Ainsi s’opère une double dynamique sur la représentation. D’un côté, le bambin est représenté avec un masque balinais, qui permet une mise à distance. Toutefois, il apparaît véritablement dans la litanie de questions dures et parfois accusatrices que fait la fille au père pendant qu’il danse : « pourquoi durant le tsunami, les Japonais s’arrêtaient au feu rouge ? », « pourquoi au restaurant, tu payes toujours avec le portefeuille de ma mère ? », « combien d’années il te reste à vivre ? ».

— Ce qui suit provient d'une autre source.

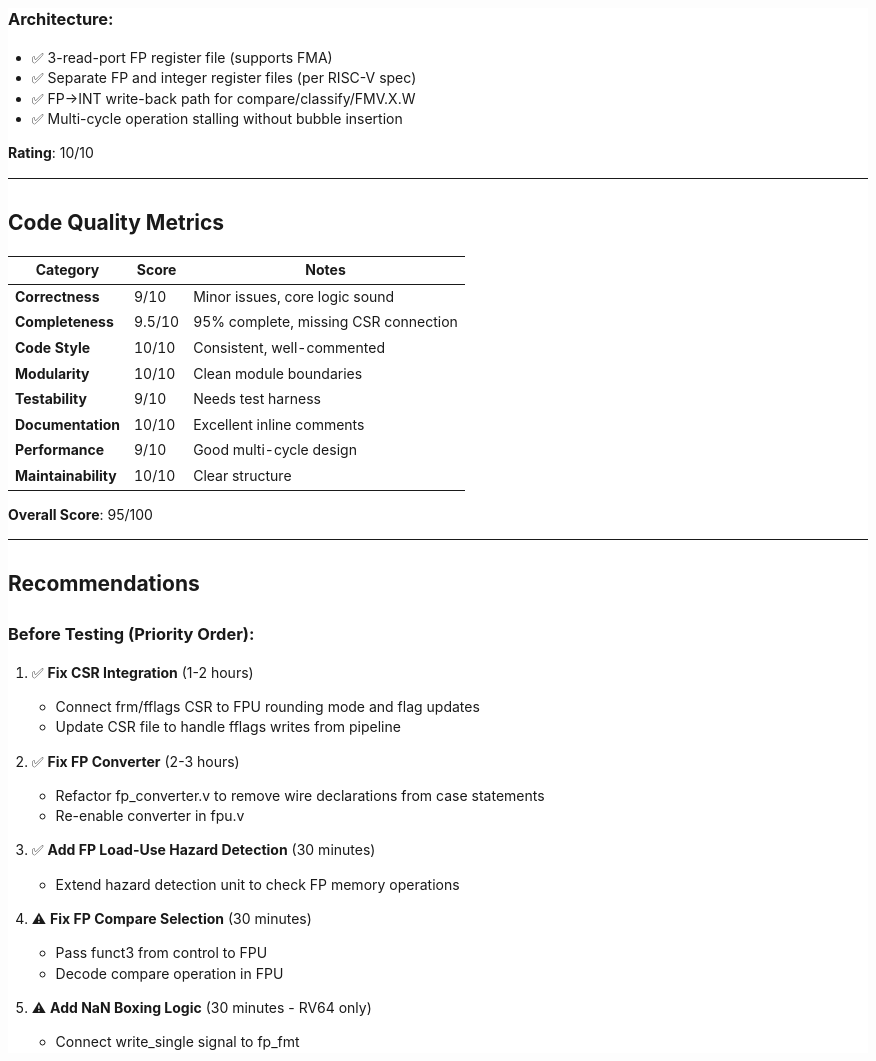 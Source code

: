 ### Architecture:
- ✅ 3-read-port FP register file (supports FMA)
- ✅ Separate FP and integer register files (per RISC-V spec)
- ✅ FP→INT write-back path for compare/classify/FMV.X.W
- ✅ Multi-cycle operation stalling without bubble insertion

**Rating**: 10/10

---

## Code Quality Metrics

| Category | Score | Notes |
|----------|-------|-------|
| **Correctness** | 9/10 | Minor issues, core logic sound |
| **Completeness** | 9.5/10 | 95% complete, missing CSR connection |
| **Code Style** | 10/10 | Consistent, well-commented |
| **Modularity** | 10/10 | Clean module boundaries |
| **Testability** | 9/10 | Needs test harness |
| **Documentation** | 10/10 | Excellent inline comments |
| **Performance** | 9/10 | Good multi-cycle design |
| **Maintainability** | 10/10 | Clear structure |

**Overall Score**: 95/100

---

## Recommendations

### Before Testing (Priority Order):
1. ✅ **Fix CSR Integration** (1-2 hours)
   - Connect frm/fflags CSR to FPU rounding mode and flag updates
   - Update CSR file to handle fflags writes from pipeline

2. ✅ **Fix FP Converter** (2-3 hours)
   - Refactor fp_converter.v to remove wire declarations from case statements
   - Re-enable converter in fpu.v

3. ✅ **Add FP Load-Use Hazard Detection** (30 minutes)
   - Extend hazard detection unit to check FP memory operations

4. ⚠️ **Fix FP Compare Selection** (30 minutes)
   - Pass funct3 from control to FPU
   - Decode compare operation in FPU

5. ⚠️ **Add NaN Boxing Logic** (30 minutes - RV64 only)
   - Connect write_single signal to fp_fmt
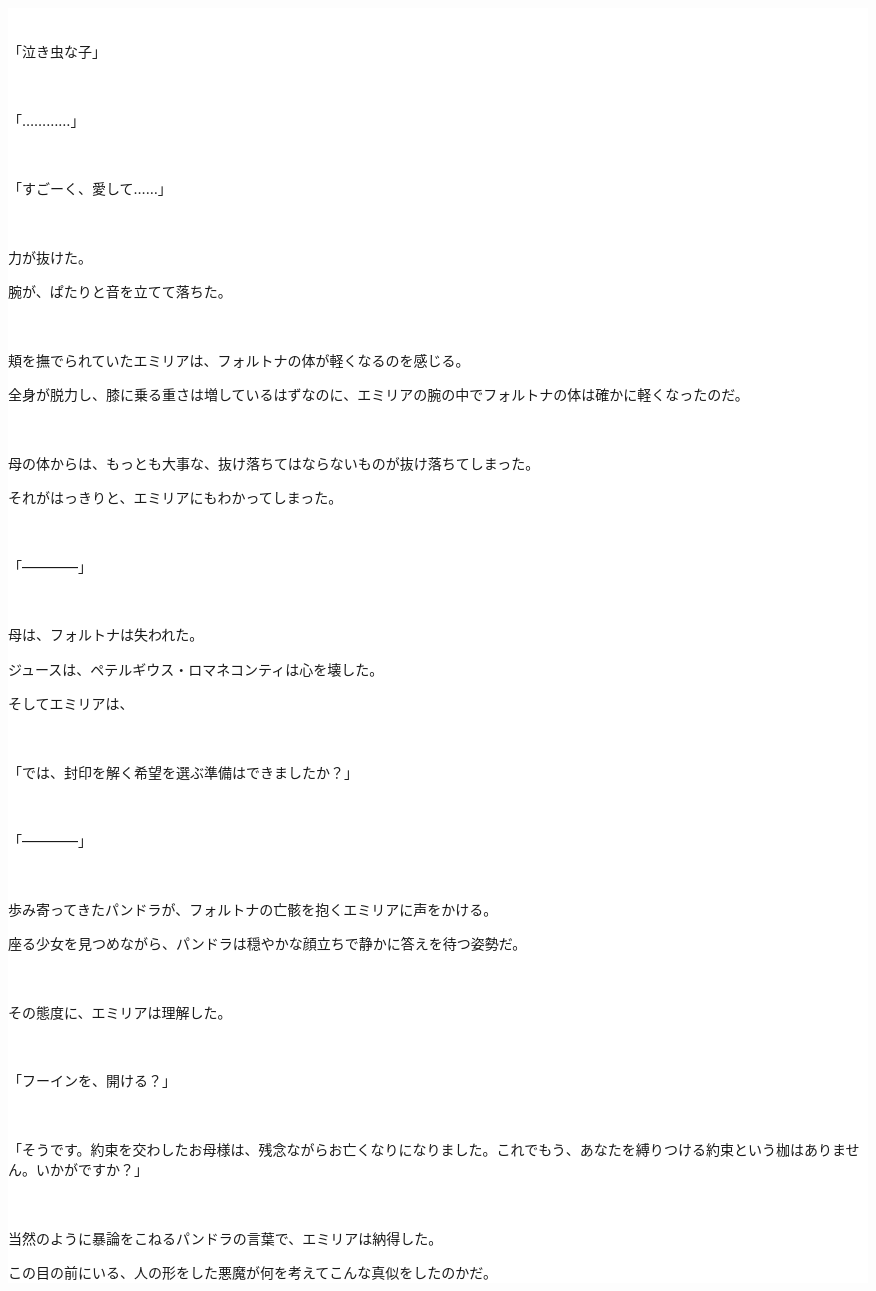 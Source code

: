 　

「泣き虫な子」

　

「…………」

　

「すごーく、愛して……」

　

力が抜けた。

腕が、ぱたりと音を立てて落ちた。

　

頬を撫でられていたエミリアは、フォルトナの体が軽くなるのを感じる。

全身が脱力し、膝に乗る重さは増しているはずなのに、エミリアの腕の中でフォルトナの体は確かに軽くなったのだ。

　

母の体からは、もっとも大事な、抜け落ちてはならないものが抜け落ちてしまった。

それがはっきりと、エミリアにもわかってしまった。

　

「――――」

　

母は、フォルトナは失われた。

ジュースは、ペテルギウス・ロマネコンティは心を壊した。

そしてエミリアは、

　

「では、封印を解く希望を選ぶ準備はできましたか？」

　

「――――」

　

歩み寄ってきたパンドラが、フォルトナの亡骸を抱くエミリアに声をかける。

座る少女を見つめながら、パンドラは穏やかな顔立ちで静かに答えを待つ姿勢だ。

　

その態度に、エミリアは理解した。

　

「フーインを、開ける？」

　

「そうです。約束を交わしたお母様は、残念ながらお亡くなりになりました。これでもう、あなたを縛りつける約束という枷はありません。いかがですか？」

　

当然のように暴論をこねるパンドラの言葉で、エミリアは納得した。

この目の前にいる、人の形をした悪魔が何を考えてこんな真似をしたのかだ。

Le plus impressionnant reste l’ambiance très particulière que parvient à créer le duo par leur attitude minimaliste, centrée sans être distante, joueuse sans être trop volontaire et qui, de poses en micro-événements, nous invite subtilement à nouer un lien d’intimité.
Le spectacle parvient de cette façon à aborder des thèmes très lourds avec une grande légèreté, mais sait quand tirer le voile pour nous faire ressentir leur gravité. Les danseurs ne se prennent pas trop au sérieux, et jouent de l’espace sonore convoqué par les enregistrements pour les détourner par leur présence. En s’attachant plus aux questions qu’aux réponses, il étonne, fait remarquer, sans jamais s’alourdir d’un point de vue trop évident. C’est peut-être le sens de cette formule que Kaori Ito a choisi pour titre, et dont on retrouve un écho quand Hiroshi Ito évoque le souvenir de son incapacité à transmettre une idée à une de ses comédiennes, du temps où il mettait en scène Shakespeare.

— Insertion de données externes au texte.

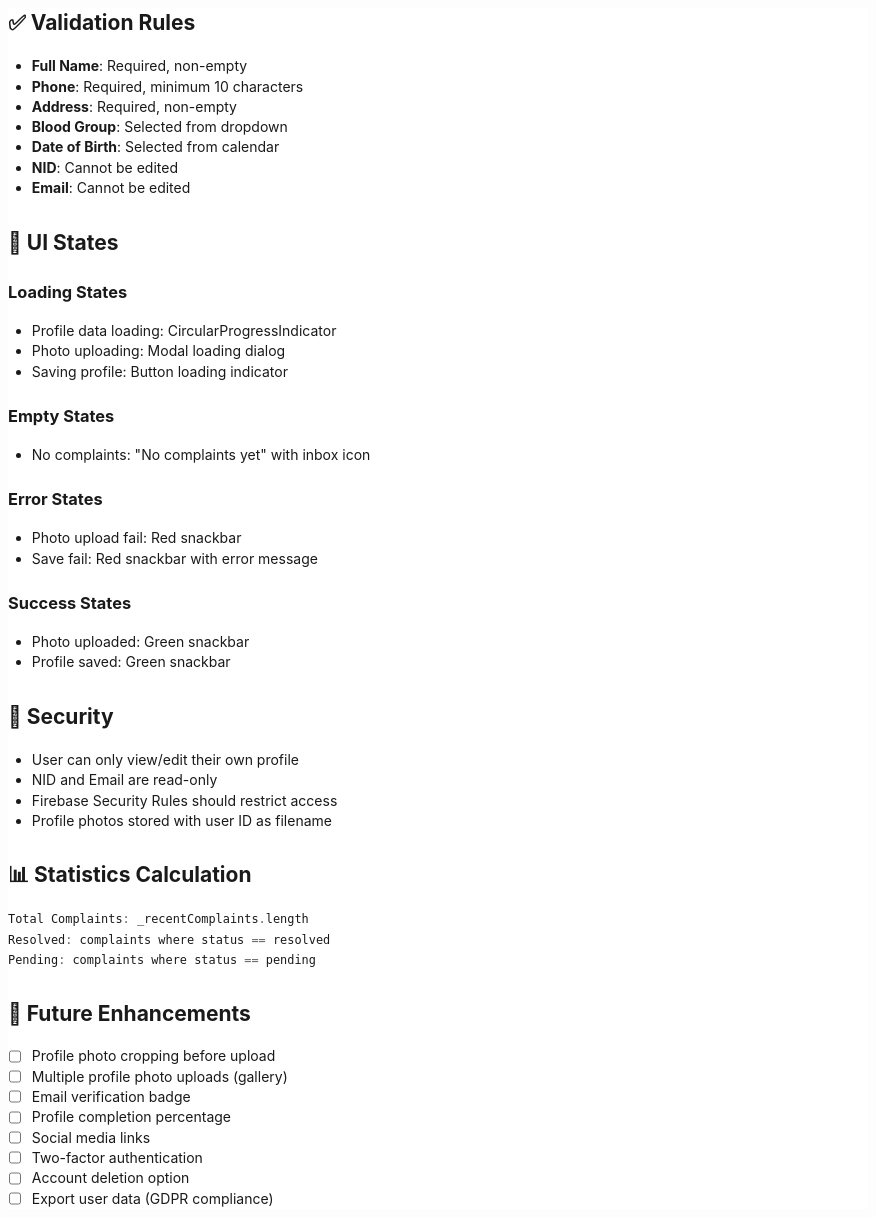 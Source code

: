 ## ✅ Validation Rules

- **Full Name**: Required, non-empty
- **Phone**: Required, minimum 10 characters
- **Address**: Required, non-empty
- **Blood Group**: Selected from dropdown
- **Date of Birth**: Selected from calendar
- **NID**: Cannot be edited
- **Email**: Cannot be edited

## 🎨 UI States

### **Loading States**

- Profile data loading: CircularProgressIndicator
- Photo uploading: Modal loading dialog
- Saving profile: Button loading indicator

### **Empty States**

- No complaints: "No complaints yet" with inbox icon

### **Error States**

- Photo upload fail: Red snackbar
- Save fail: Red snackbar with error message

### **Success States**

- Photo uploaded: Green snackbar
- Profile saved: Green snackbar

## 🔐 Security

- User can only view/edit their own profile
- NID and Email are read-only
- Firebase Security Rules should restrict access
- Profile photos stored with user ID as filename

## 📊 Statistics Calculation

```dart
Total Complaints: _recentComplaints.length
Resolved: complaints where status == resolved
Pending: complaints where status == pending
```

## 🚀 Future Enhancements

- [ ] Profile photo cropping before upload
- [ ] Multiple profile photo uploads (gallery)
- [ ] Email verification badge
- [ ] Profile completion percentage
- [ ] Social media links
- [ ] Two-factor authentication
- [ ] Account deletion option
- [ ] Export user data (GDPR compliance)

Il ne s’agit pas de placer la danse au-dessus du reste. Là où la parole ne peut nous toucher que par l’intellect, la danse peut nous émettre de manière plus ample. Mais c’est à la frontière très précise entre la danse et le théâtre que la présence scénique de Kaori Ito et de son père, faite de mouvements aussi bien que d’arrêts, de bruits et de silences, nous atteint au plus profond.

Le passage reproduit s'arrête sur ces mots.